From the line that contains "4010. He was" through the line that contains "and recommended to", output every line of the listing below exactly and leave out all the rest.

[[ GIVEN RECORDS open ]]

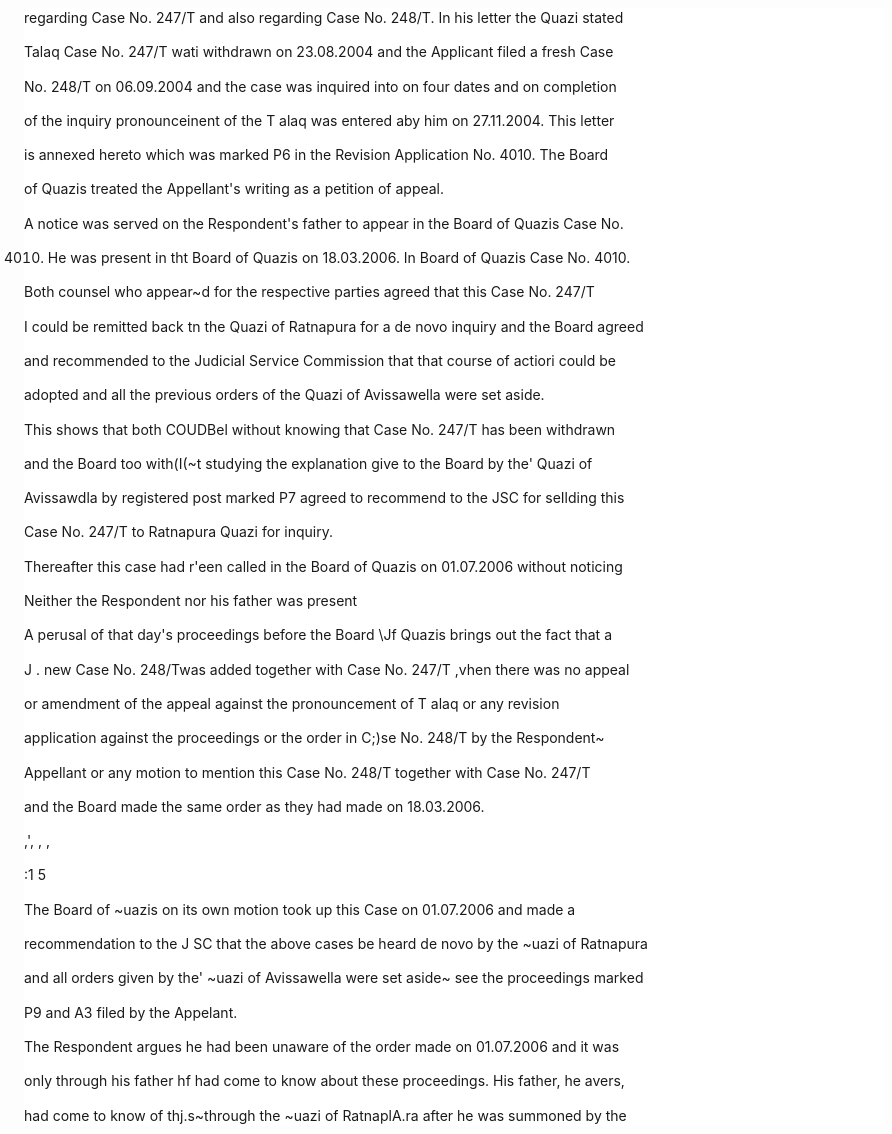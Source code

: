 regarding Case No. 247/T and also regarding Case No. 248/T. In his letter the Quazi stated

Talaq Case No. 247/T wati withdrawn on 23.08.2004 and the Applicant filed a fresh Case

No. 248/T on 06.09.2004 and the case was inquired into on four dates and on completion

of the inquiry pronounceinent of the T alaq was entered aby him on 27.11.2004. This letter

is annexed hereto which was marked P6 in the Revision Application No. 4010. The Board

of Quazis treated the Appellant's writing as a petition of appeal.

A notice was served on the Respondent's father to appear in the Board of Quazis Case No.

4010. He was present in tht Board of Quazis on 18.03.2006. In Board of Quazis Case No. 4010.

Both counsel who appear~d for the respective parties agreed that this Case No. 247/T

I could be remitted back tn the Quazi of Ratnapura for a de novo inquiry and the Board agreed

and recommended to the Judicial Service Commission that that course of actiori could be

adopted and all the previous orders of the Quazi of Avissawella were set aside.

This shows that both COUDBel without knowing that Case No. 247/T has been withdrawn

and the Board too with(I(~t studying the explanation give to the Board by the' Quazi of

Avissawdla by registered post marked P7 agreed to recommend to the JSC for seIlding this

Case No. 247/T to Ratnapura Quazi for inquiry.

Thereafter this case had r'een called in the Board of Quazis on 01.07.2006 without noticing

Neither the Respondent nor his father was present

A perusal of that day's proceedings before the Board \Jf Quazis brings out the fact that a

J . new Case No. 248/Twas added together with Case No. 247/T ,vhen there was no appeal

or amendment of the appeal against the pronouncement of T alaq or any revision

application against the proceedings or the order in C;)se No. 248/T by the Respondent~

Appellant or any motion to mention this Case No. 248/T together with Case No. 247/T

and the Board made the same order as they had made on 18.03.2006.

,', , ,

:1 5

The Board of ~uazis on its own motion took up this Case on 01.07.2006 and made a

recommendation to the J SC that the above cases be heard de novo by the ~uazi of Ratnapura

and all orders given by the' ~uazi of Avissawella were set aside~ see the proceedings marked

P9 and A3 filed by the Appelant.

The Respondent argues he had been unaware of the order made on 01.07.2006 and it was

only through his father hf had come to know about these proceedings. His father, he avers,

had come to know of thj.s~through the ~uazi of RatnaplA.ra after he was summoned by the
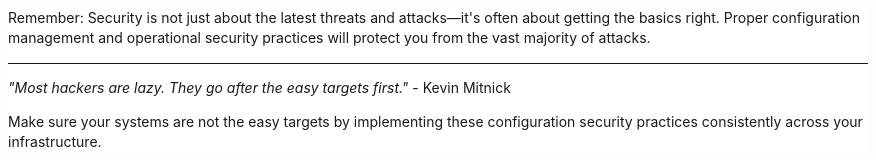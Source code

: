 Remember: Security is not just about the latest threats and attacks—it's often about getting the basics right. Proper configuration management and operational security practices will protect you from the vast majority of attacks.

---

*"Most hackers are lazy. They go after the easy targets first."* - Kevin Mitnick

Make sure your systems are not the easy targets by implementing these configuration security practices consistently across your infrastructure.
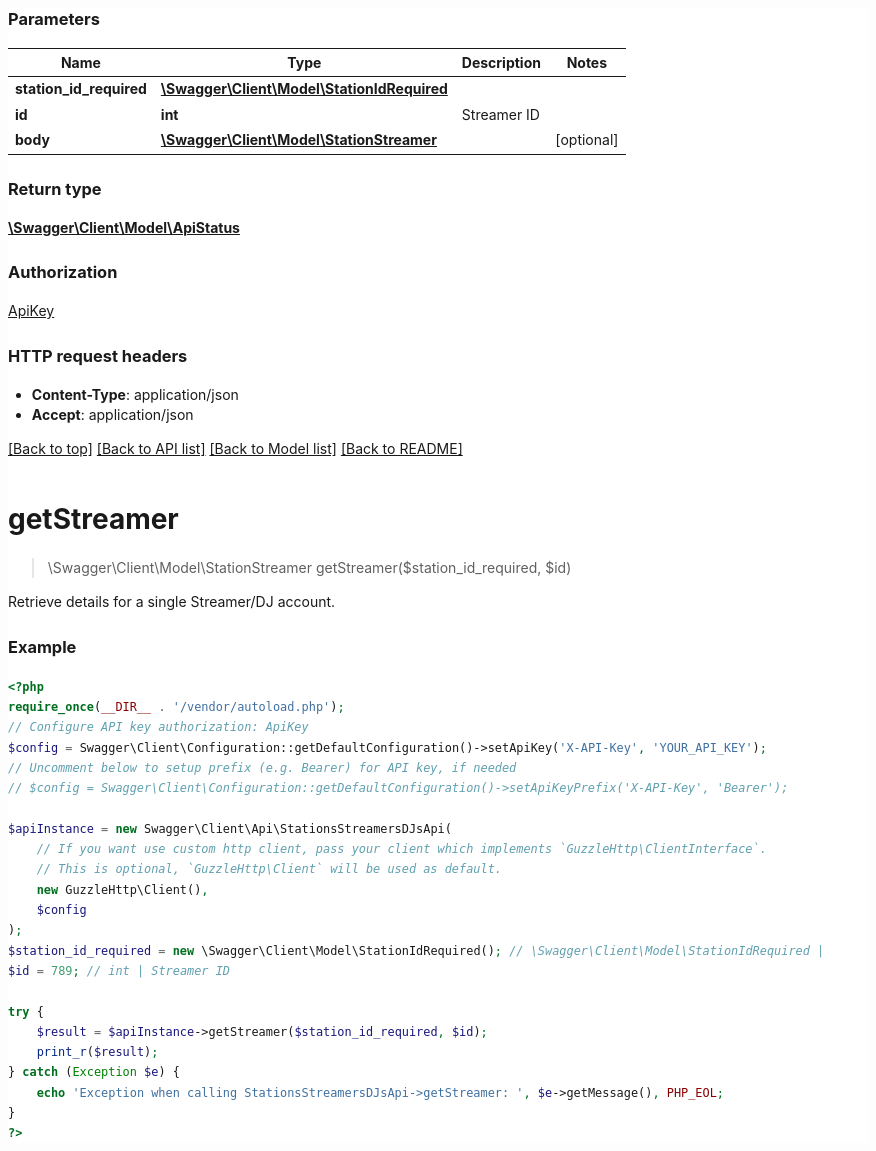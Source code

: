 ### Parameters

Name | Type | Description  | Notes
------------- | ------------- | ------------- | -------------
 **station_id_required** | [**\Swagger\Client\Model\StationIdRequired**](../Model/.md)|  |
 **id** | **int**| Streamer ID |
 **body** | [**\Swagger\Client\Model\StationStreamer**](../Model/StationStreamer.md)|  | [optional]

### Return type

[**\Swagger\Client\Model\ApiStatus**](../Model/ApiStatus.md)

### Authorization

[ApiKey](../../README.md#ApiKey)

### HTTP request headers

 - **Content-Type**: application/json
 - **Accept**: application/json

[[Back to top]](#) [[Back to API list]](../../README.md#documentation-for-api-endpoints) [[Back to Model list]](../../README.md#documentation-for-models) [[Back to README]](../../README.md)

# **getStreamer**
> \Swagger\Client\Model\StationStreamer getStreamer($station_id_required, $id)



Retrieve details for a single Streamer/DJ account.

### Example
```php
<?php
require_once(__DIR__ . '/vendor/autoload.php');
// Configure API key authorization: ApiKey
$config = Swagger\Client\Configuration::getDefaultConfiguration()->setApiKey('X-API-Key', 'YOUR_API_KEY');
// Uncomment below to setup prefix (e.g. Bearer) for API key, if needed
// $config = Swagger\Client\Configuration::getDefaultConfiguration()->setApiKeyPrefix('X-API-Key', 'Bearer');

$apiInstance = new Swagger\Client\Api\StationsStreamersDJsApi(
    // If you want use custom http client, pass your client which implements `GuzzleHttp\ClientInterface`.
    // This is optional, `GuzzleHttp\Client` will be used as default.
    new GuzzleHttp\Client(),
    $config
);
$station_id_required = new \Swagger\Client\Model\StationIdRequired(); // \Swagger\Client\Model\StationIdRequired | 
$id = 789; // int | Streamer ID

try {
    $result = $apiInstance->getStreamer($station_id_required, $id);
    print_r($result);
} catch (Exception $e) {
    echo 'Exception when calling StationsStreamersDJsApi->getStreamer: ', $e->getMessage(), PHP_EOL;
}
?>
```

[[ GIVEN RECORDS closed ]]

▶ **SOLVED EXERCISE**:
4010. He was present in tht Board of Quazis on 18.03.2006. In Board of Quazis Case No. 4010.

Both counsel who appear~d for the respective parties agreed that this Case No. 247/T

I could be remitted back tn the Quazi of Ratnapura for a de novo inquiry and the Board agreed

and recommended to the Judicial Service Commission that that course of actiori could be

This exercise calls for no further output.